Acidente vascular encefálico isquêmico: Onde estamos em 2024? 

O acidente vascular cerebral (AVC) é uma das doenças mais prevalentes, debilitantes e letais em todo o mundo
Por Leandro Lima

O acidente vascular cerebral (AVC) configura-se como a segunda principal causa de mortalidade, atrás apenas das doenças cardiovasculares, e com grande desproporção de acometimento entre países desenvolvidos e subdesenvolvidos, os quais concentram mais de 90% de todo o impacto relacionado às mortes e incapacidades.    

Imagem de kjpargeter/Freepik

A distribuição epidemiológica dos AVCs  

A análise comparativa entre dados epidemiológicos dos anos de 1990 e 2019 é alarmante, com incremento na incidência e prevalência de 70% e 85%, respectivamente, incluindo a faixa etária de indivíduos jovens. Além do efeito da maior disponibilidade de métodos de neuroimagem acurados, o panorama reflete também a eclosão da epidemia de obesidade, diabetes e consumo de drogas lícitas e ilícitas.   
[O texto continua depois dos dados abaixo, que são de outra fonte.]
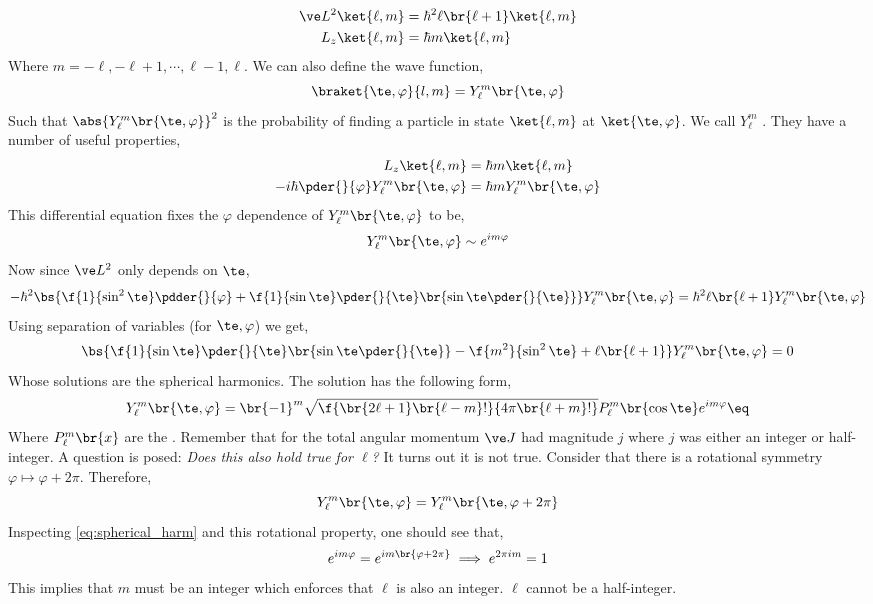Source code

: \documentclass{article}
\begin{document}
\begin{align*}
    \ve L^2 \ket{\ell, m} &= \hbar^2 \ell \br{\ell + 1} \ket{\ell, m} \\
    L_z \ket{\ell, m} &= \hbar m \ket{\ell, m}
\end{align*}
Where $m = -\ell, -\ell +1, \cdots, \ell - 1, \ell$. We can also define the wave function,
\[ \braket{\te ,\varphi}{l,m} = Y^{m}_{\ell}\br{\te, \varphi} \]
Such that $\abs{Y^{m}_{\ell}\br{\te, \varphi}}^2$ is the probability of finding a particle in state $\ket{\ell, m}$ at $\ket{\te, \varphi}$. We call $Y^{m}_{\ell}$ . They have a number of useful properties,
\begin{align*}
L_z \ket{\ell, m} &= \hbar m \ket{\ell, m} \\
- i \hbar \pder{}{\varphi} Y_{\ell}^{m}\br{\te, \varphi} &= \hbar m Y_{\ell}^{m}\br{\te, \varphi}
\end{align*}
This differential equation fixes the $\varphi$ dependence of $Y_{\ell}^{m}\br{\te, \varphi}$ to be,
\[ Y_{\ell}^{m}\br{\te, \varphi} \sim e^{i m \varphi} \]
Now since $\ve L^2$ only depends on $\te$,
\begin{align*}
    - \hbar^2 \bs{\f{1}{\sin^2 \te} \pdder{}{\varphi} + \f{1}{\sin \te} \pder{}{\te} \br{\sin \te \pder{}{\te}}} Y_{\ell}^{m}\br{\te, \varphi} = \hbar^2 \ell \br{\ell+1}Y_{\ell}^{m}\br{\te, \varphi}
\end{align*}
Using separation of variables (for $\te, \varphi$) we get,
\[ \bs{\f{1}{\sin \te }\pder{}{\te}\br{\sin \te \pder{}{\te}} - \f{m^2}{\sin^2 \te} + \ell \br{\ell+1 }}Y_{\ell}^{m}\br{\te, \varphi} = 0 \]
Whose solutions are the spherical harmonics. The solution has the following form,
\[ Y_{\ell}^{m}\br{\te, \varphi} = \br{-1}^{m} \sqrt{\f{\br{2 \ell + 1}\br{\ell - m}!}{4 \pi \br{\ell + m }!}} P_{\ell}^{m}\br{\cos \te} e^{i m \varphi} \eq \label{eq:spherical_harm}\]
Where $P_{\ell}^{m}\br{x}$ are the . Remember that for the total angular momentum $\ve J$ had magnitude $j$ where $j$ was either an integer or half-integer. A question is posed: \textit{Does this also hold true for $\ell$?} It turns out it is not true. Consider that there is a rotational symmetry $\varphi \mapsto \varphi + 2\pi$. Therefore,
\[ Y_{\ell}^{m}\br{\te, \varphi} = Y_{\ell}^{m}\br{\te, \varphi + 2 \pi} \]
Inspecting \cref{eq:spherical_harm} and this rotational property, one should see that,
\[ e^{im\varphi} = e^{im\br{\varphi + 2 \pi}} \implies e^{2 \pi i m} = 1 \]
This implies that $m$ must be an integer which enforces that $\ell$ is also an integer. $\ell$ cannot be a half-integer.
\end{document}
As principais etiologias do AVC isquêmico (AVCi) são a doença aterosclerótica de grandes (20%) e pequenos vasos (25%), além do cardioembolismo (20%), bem elucidadas pela famosa classificação TOAST, que contempla ainda AVC de outras etiologias (5%) e criptogênico (30%).    

No atendimento ao paciente acometido por AVCi alguns pontos-chave merecem a atenção:   

1) Quando o paciente foi visto bem pela última vez?  
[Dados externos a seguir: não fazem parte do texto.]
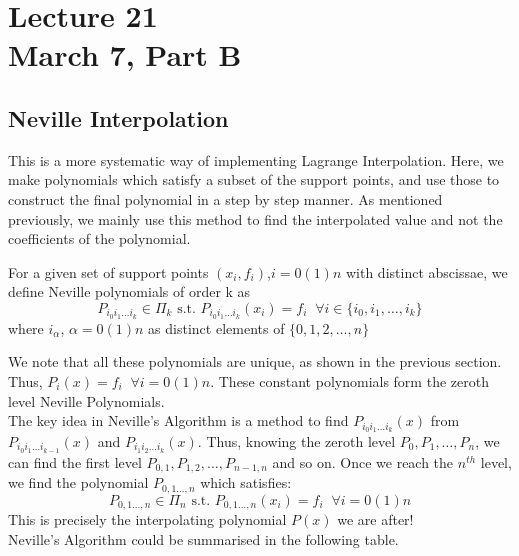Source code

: \chapter*{Lecture 21\\March 7, Part B}
\setcounter{chapter}{4}

\section{Neville Interpolation}
This is a more systematic way of implementing Lagrange Interpolation. Here, we make polynomials which satisfy a subset of the support points, and use those to construct the final polynomial in a step by step manner. As mentioned previously, we mainly use this method to find the interpolated value and not the coefficients of the polynomial.\\

\begin{defn}
    For a given set of support points $(x_i,f_i)$,$i = 0(1)n$ with distinct abscissae, we define Neville polynomials of order k as
    $$P_{i_0i_1\dots i_k} \in \Pi_k \text{    s.t.    } P_{i_0i_1\dots i_k}(x_i) = f_i\;\;\forall i \in \{i_0,i_1,\dots,i_k\}$$
    where $i_\alpha$, $\alpha = 0(1)n $ as distinct elements of $\{0,1,2,\dots,n\}$
\end{defn}

We note that all these polynomials are unique, as shown in the previous section.\\
Thus, $P_{i}(x) = f_{i}\;\;\forall i = 0(1)n$. These constant polynomials form the zeroth level  Neville Polynomials.\\
The key idea in Neville's Algorithm is a method to find $P_{i_0i_1\dots i_k}(x)$ from $P_{i_0i_1\dots i_{k-1}}(x)$ and $P_{i_1i_2\dots i_k}(x)$. Thus, knowing the zeroth level $P_0, P_1,\dots, P_n$, we can find the first level $P_{0,1}, P_{1,2},\dots, P_{n-1,n}$ and so on. Once we reach the $n^{th}$ level, we find the polynomial $P_{0,1\dots, n}$ which satisfies:
$$P_{0,1\dots, n} \in \Pi_n \text{    s.t.    } P_{0,1\dots, n}(x_i) = f_i\;\;\forall i = 0(1)n $$
This is precisely the interpolating polynomial $P(x)$ we are after!\\[0.2 cm]
Neville's Algorithm could be summarised in the following table.\\[0.2 cm]


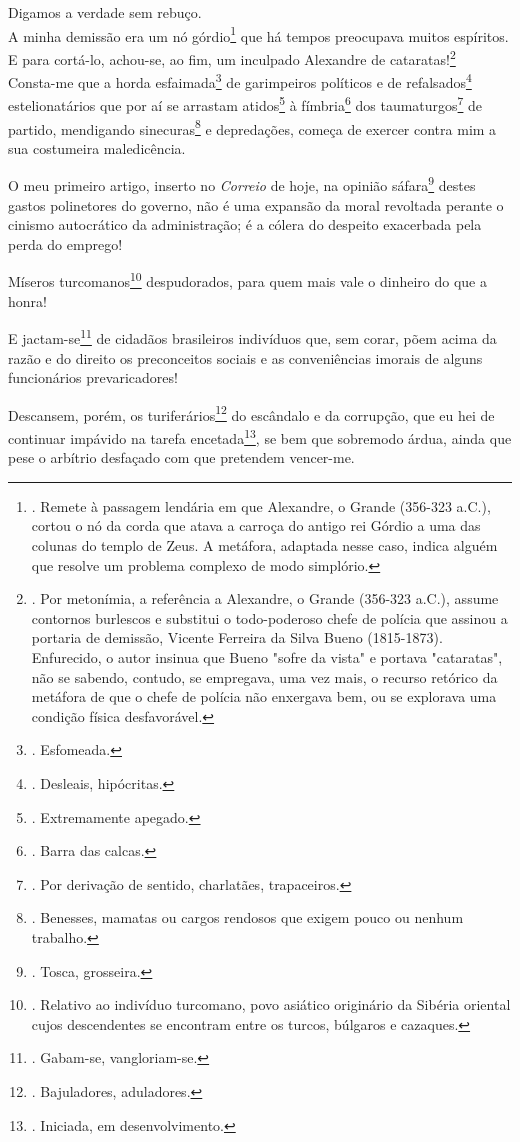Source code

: Digamos a verdade sem rebuço.\\
A minha demissão era um nó górdio\footnote{. Remete à passagem lendária
  em que Alexandre, o Grande (356-323 a.C.), cortou o nó da corda que
  atava a carroça do antigo rei Górdio a uma das colunas do templo de
  Zeus. A metáfora, adaptada nesse caso, indica alguém que resolve um
  problema complexo de modo simplório.} que há tempos preocupava muitos
espíritos. E para cortá-lo, achou-se, ao fim, um inculpado Alexandre de
cataratas!\footnote{. Por metonímia, a referência a Alexandre, o Grande
  (356-323 a.C.), assume contornos burlescos e substitui o todo-poderoso
  chefe de polícia que assinou a portaria de demissão, Vicente Ferreira
  da Silva Bueno (1815-1873). Enfurecido, o autor insinua que Bueno
  "sofre da vista" e portava "cataratas", não se sabendo, contudo, se
  empregava, uma vez mais, o recurso retórico da metáfora de que o chefe
  de polícia não enxergava bem, ou se explorava uma condição física
  desfavorável.}\\
Consta-me que a horda esfaimada\footnote{. Esfomeada.} de garimpeiros
políticos e de refalsados\footnote{. Desleais, hipócritas.}
estelionatários que por aí se arrastam atidos\footnote{. Extremamente
  apegado.} à fímbria\footnote{. Barra das calcas.} dos
taumaturgos\footnote{. Por derivação de sentido, charlatães,
  trapaceiros.} de partido, mendigando sinecuras\footnote{. Benesses,
  mamatas ou cargos rendosos que exigem pouco ou nenhum trabalho.} e
depredações, começa de exercer contra mim a sua costumeira maledicência.

O meu primeiro artigo, inserto no \emph{Correio} de hoje, na opinião
sáfara\footnote{. Tosca, grosseira.} destes gastos polinetores do
governo, não é uma expansão da moral revoltada perante o cinismo
autocrático da administração; é a cólera do despeito exacerbada pela
perda do emprego!

Míseros turcomanos\footnote{. Relativo ao indivíduo turcomano, povo
  asiático originário da Sibéria oriental cujos descendentes se
  encontram entre os turcos, búlgaros e cazaques.} despudorados, para
quem mais vale o dinheiro do que a honra!

E jactam-se\footnote{. Gabam-se, vangloriam-se.} de cidadãos brasileiros
indivíduos que, sem corar, põem acima da razão e do direito os
preconceitos sociais e as conveniências imorais de alguns funcionários
prevaricadores!

Descansem, porém, os turiferários\footnote{. Bajuladores, aduladores.}
do escândalo e da corrupção, que eu hei de continuar impávido na tarefa
encetada\footnote{. Iniciada, em desenvolvimento.}, se bem que sobremodo
árdua, ainda que pese o arbítrio desfaçado com que pretendem vencer-me.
Esse será o marco do ictus do evento e da terminação da janela de intervenção, por vezes dificultado na vigência do “wake-up stroke”. 

2) Quais foram os déficits neurológicos? A sua instalação foi aguda/hiperaguda, compatível com evento vascular?  

A entrevista e exame físico neurológico consistentes permitirão, na maioria dos casos, a inferência da topografia neurológica e do território vascular mais provavelmente acometido, além de gerar a suspeita de mimetizadores do AVC isquêmico.   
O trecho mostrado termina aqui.